Tell us about your journey as a musician:

By God’s Grace I have been extremely well taught, so I can handle a raga in different ways, sometimes emphasising the sarod baaj (instrumental style) aspect, sometimes the laya (rhythm) aspect sometimes the lyricity.  

My first concert abroad was in Russia. We played at the Kremlin. I played in an orchestra of Panditji’s with many other great musicians  — Pt Vishwamohan Mohan, Pt Daya Shankar ji, Pt Kumar Bose, Shubhendra. After that I travelled with him on tour, and started accompanying him on stage.

I always say I have one son – my sarod! It’s so much a part of me.

Moving on, tell us about something that really scared you.

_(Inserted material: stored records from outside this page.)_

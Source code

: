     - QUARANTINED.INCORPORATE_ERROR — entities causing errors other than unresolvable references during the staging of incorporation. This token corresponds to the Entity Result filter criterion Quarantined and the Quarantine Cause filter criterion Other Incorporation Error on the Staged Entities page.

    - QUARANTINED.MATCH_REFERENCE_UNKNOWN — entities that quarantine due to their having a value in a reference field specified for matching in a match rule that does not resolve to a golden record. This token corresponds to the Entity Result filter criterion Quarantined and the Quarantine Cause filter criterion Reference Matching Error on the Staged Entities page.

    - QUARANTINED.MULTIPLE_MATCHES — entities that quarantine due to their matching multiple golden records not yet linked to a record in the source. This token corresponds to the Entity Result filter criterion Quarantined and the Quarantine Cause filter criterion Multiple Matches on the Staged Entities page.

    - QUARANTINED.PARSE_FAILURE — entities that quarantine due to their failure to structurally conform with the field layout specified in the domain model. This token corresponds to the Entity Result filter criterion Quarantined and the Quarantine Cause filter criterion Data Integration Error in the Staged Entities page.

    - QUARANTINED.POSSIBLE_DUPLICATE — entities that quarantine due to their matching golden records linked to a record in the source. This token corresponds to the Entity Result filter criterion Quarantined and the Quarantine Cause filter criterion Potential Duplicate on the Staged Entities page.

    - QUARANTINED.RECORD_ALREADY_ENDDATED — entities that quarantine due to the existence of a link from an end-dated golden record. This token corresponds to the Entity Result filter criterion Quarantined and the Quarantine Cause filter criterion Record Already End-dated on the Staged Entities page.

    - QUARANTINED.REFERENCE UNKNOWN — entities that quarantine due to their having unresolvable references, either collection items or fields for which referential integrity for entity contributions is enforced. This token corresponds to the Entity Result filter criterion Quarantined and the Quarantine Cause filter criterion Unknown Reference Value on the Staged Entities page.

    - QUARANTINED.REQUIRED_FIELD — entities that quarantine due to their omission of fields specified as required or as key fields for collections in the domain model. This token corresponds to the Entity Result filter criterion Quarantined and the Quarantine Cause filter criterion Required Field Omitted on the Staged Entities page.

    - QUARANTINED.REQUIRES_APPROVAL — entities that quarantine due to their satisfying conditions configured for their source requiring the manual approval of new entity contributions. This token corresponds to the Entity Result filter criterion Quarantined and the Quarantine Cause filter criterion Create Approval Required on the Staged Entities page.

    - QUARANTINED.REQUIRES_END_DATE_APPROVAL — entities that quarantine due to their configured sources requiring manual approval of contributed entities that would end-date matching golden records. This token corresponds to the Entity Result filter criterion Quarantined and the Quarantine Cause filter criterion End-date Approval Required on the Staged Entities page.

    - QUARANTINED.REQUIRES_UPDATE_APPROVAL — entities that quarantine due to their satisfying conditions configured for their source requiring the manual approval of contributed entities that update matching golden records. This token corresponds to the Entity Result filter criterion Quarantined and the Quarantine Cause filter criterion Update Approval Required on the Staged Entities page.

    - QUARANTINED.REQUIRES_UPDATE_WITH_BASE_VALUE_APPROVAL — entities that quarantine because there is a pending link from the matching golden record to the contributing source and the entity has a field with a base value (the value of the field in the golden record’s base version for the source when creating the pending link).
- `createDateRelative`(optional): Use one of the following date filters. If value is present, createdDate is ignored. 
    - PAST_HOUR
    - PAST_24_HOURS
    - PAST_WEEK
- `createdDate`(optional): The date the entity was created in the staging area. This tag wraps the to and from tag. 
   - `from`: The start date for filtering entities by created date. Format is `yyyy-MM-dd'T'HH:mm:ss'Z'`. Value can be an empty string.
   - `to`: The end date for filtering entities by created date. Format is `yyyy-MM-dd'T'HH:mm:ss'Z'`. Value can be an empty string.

One of my scariest experiences was on a train many years ago – my wife, daughter, disciple and I were going by a night train from Kolkata to Benaras, where I was to perform at a memorial concert organised by A.N. Dubey (who was Pt Ravi Shankar’s secretary for many years). We were travelling by the common sleeper class, in those days there was not much money! Just after the train started, at Srerampur, about 60 minutes into the journey, our fellow passengers suddenly took out swords and threatened us! They were train dacoits! Luckily, they did not bother to ransack our luggage which had our money, but just snatched what we wore, and went down the coach fast, grabbing from everyone. That was really scary.

What about your personal life?

My wife is the daughter of the great musicians Prasun and Meera Bannerji, so she understands me very well. We have one daughter who is studying as of now.